WORK INSTRUCTIONS:
Extract each line of the records below that contains the word "longtable".

MATERIAL SHOWN below:

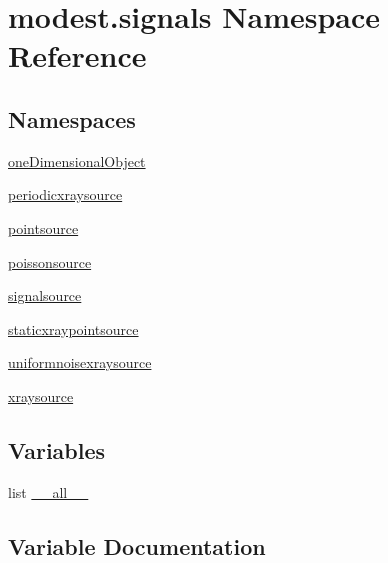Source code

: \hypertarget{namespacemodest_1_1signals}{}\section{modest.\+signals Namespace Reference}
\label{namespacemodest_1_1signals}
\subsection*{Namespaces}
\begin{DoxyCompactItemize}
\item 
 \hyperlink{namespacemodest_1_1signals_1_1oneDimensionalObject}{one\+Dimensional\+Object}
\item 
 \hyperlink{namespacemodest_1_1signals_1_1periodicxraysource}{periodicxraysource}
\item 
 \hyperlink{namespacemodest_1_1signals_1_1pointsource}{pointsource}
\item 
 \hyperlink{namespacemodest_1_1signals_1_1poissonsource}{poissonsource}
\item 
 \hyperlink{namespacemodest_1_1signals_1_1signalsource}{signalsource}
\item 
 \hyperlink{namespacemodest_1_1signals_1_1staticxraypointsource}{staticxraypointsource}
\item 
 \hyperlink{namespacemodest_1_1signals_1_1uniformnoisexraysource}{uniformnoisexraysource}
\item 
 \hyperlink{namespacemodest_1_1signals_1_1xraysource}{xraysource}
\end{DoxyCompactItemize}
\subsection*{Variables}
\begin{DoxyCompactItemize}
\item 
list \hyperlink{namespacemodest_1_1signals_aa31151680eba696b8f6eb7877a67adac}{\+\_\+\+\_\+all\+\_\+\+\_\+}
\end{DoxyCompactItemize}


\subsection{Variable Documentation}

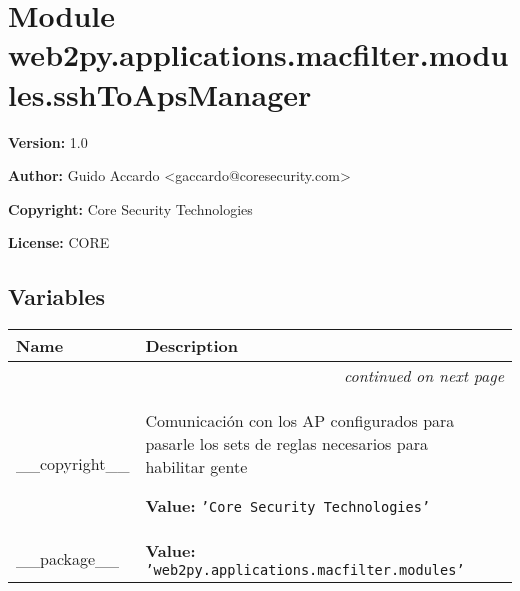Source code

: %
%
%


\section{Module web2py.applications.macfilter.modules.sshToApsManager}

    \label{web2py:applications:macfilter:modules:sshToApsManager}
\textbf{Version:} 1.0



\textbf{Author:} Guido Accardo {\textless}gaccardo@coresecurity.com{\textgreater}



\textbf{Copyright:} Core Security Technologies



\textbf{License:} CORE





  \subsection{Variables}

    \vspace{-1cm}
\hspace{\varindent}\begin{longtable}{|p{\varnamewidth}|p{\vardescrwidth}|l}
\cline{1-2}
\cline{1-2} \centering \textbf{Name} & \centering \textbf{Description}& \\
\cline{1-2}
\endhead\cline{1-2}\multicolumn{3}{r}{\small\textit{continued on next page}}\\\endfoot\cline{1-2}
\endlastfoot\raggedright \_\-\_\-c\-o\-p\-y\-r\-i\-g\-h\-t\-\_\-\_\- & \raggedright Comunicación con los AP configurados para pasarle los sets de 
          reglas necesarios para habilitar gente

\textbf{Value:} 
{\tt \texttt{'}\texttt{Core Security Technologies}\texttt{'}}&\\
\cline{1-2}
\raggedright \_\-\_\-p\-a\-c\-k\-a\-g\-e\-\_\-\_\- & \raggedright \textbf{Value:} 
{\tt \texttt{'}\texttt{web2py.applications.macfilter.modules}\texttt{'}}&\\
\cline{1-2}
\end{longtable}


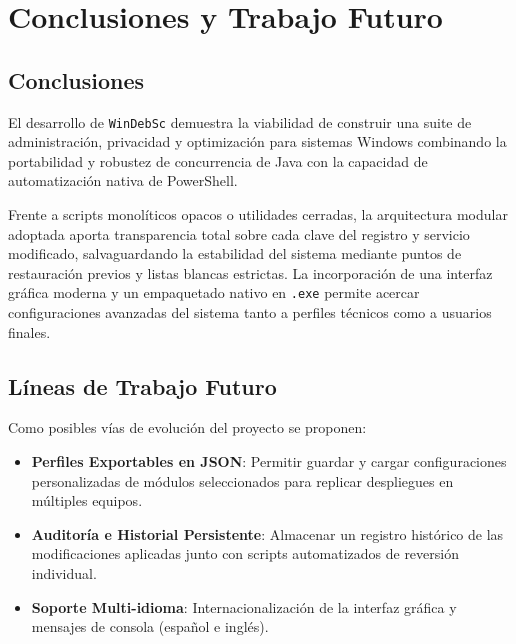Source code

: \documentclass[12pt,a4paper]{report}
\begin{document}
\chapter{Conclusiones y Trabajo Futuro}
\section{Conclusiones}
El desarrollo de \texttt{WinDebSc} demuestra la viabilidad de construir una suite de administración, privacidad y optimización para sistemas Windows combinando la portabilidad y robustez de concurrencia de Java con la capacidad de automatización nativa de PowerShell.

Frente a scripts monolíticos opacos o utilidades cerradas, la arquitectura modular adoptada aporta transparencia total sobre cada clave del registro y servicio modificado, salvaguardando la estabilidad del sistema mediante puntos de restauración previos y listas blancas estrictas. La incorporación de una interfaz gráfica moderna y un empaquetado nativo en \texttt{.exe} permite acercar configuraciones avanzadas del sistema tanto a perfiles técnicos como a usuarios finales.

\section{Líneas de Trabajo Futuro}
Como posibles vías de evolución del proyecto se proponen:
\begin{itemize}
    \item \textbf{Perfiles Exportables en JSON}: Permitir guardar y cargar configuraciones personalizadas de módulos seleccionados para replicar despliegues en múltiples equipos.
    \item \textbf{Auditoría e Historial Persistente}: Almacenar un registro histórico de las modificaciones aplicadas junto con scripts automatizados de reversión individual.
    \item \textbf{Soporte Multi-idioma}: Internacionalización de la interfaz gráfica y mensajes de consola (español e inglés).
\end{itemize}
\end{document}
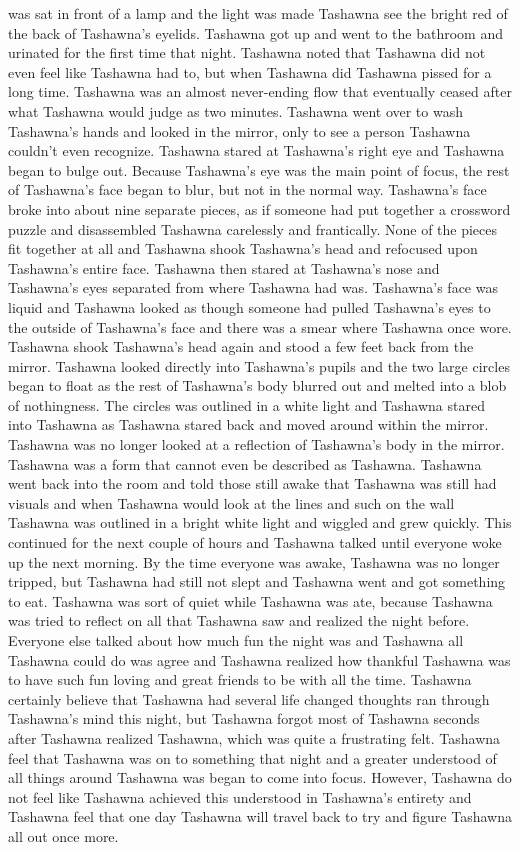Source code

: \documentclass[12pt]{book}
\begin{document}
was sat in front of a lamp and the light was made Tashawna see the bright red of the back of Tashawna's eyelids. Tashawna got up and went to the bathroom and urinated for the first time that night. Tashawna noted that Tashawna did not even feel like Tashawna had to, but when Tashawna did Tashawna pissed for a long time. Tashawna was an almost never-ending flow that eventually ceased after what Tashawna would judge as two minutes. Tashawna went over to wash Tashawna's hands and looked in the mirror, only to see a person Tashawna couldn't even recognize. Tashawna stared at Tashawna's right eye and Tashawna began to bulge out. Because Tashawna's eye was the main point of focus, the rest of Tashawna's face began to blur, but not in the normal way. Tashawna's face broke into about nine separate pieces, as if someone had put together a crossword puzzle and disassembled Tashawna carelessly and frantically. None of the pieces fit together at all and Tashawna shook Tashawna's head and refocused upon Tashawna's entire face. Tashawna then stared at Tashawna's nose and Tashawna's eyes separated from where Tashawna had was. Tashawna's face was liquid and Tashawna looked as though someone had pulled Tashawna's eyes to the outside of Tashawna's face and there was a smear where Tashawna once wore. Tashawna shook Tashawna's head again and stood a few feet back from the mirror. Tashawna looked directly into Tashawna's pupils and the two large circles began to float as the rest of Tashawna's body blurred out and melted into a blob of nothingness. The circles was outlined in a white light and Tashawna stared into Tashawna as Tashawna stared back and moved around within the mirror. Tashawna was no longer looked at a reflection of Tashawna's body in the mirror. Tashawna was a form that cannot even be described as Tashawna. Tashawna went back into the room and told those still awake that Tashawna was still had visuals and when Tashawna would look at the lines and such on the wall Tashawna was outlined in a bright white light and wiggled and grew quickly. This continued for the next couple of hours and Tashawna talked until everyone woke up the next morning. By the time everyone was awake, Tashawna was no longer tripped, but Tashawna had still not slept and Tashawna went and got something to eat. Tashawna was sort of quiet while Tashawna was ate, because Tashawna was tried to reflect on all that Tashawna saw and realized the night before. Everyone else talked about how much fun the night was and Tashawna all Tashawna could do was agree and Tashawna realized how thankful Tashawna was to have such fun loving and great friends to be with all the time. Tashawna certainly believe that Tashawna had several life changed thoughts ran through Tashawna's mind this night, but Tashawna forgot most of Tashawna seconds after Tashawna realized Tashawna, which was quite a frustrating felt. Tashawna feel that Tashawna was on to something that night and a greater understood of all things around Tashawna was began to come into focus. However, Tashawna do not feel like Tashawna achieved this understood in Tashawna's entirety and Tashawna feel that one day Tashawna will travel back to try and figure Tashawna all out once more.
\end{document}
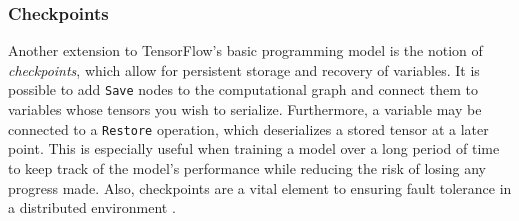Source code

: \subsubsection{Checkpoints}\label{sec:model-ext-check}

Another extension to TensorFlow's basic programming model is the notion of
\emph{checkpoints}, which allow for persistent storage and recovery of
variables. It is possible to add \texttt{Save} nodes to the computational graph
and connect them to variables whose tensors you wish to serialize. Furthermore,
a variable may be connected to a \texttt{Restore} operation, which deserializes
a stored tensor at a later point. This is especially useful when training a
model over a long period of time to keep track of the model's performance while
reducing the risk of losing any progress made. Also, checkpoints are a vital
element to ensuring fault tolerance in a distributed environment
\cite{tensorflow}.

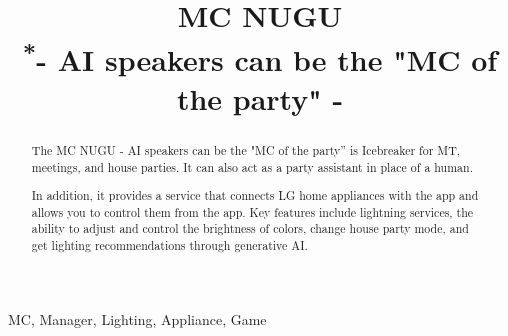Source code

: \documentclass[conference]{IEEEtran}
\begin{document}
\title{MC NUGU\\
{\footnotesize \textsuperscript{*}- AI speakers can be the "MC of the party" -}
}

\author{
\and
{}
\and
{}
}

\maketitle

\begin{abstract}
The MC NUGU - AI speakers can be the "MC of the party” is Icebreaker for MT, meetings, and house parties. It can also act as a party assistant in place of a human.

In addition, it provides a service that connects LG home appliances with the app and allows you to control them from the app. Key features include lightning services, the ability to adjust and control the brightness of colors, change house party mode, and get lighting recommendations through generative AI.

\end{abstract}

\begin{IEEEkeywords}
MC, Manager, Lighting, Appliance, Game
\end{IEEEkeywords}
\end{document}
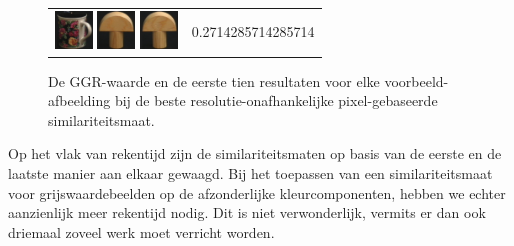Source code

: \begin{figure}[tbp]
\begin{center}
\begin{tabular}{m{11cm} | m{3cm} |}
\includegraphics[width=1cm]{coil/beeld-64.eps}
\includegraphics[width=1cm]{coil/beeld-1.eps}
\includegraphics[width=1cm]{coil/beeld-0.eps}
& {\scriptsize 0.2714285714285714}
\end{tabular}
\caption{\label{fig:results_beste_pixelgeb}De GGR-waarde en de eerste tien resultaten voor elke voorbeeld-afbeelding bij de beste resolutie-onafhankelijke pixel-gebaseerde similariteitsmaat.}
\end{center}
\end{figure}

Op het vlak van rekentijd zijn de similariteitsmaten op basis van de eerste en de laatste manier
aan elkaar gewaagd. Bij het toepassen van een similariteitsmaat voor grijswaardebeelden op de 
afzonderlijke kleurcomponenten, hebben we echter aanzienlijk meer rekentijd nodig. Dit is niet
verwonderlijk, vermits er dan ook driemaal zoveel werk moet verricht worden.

End of MATERIAL SHOWN.

TASK OUTPUT:
\hspace{\varindent}\begin{longtable}{|p{\varnamewidth}|p{\vardescrwidth}|l}
\end{longtable}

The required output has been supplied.